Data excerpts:
┏━━

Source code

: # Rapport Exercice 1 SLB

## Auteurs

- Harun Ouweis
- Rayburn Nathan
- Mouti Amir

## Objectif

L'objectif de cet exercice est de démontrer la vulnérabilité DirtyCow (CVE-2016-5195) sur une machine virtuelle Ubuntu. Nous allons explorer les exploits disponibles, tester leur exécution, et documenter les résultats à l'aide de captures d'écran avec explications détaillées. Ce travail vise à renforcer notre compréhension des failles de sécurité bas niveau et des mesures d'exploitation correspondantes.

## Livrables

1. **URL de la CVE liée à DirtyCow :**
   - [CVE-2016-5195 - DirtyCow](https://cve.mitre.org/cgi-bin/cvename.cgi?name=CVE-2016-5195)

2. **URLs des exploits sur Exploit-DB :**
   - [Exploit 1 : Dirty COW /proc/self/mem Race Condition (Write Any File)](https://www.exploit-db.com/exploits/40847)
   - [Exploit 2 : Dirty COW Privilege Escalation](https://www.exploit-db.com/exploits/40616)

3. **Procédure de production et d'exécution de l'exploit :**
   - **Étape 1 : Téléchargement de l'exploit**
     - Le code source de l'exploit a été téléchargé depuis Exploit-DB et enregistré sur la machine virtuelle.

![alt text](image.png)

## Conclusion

┗━━

**Task to carry out**
Each entry above is to be printed again exactly.

**Written reply**
Source code

: # Rapport Exercice 1 SLB

## Auteurs

- Harun Ouweis
- Rayburn Nathan
- Mouti Amir

## Objectif

L'objectif de cet exercice est de démontrer la vulnérabilité DirtyCow (CVE-2016-5195) sur une machine virtuelle Ubuntu. Nous allons explorer les exploits disponibles, tester leur exécution, et documenter les résultats à l'aide de captures d'écran avec explications détaillées. Ce travail vise à renforcer notre compréhension des failles de sécurité bas niveau et des mesures d'exploitation correspondantes.

## Livrables

1. **URL de la CVE liée à DirtyCow :**
   - [CVE-2016-5195 - DirtyCow](https://cve.mitre.org/cgi-bin/cvename.cgi?name=CVE-2016-5195)

2. **URLs des exploits sur Exploit-DB :**
   - [Exploit 1 : Dirty COW /proc/self/mem Race Condition (Write Any File)](https://www.exploit-db.com/exploits/40847)
   - [Exploit 2 : Dirty COW Privilege Escalation](https://www.exploit-db.com/exploits/40616)

3. **Procédure de production et d'exécution de l'exploit :**
   - **Étape 1 : Téléchargement de l'exploit**
     - Le code source de l'exploit a été téléchargé depuis Exploit-DB et enregistré sur la machine virtuelle.

![alt text](image.png)

## Conclusion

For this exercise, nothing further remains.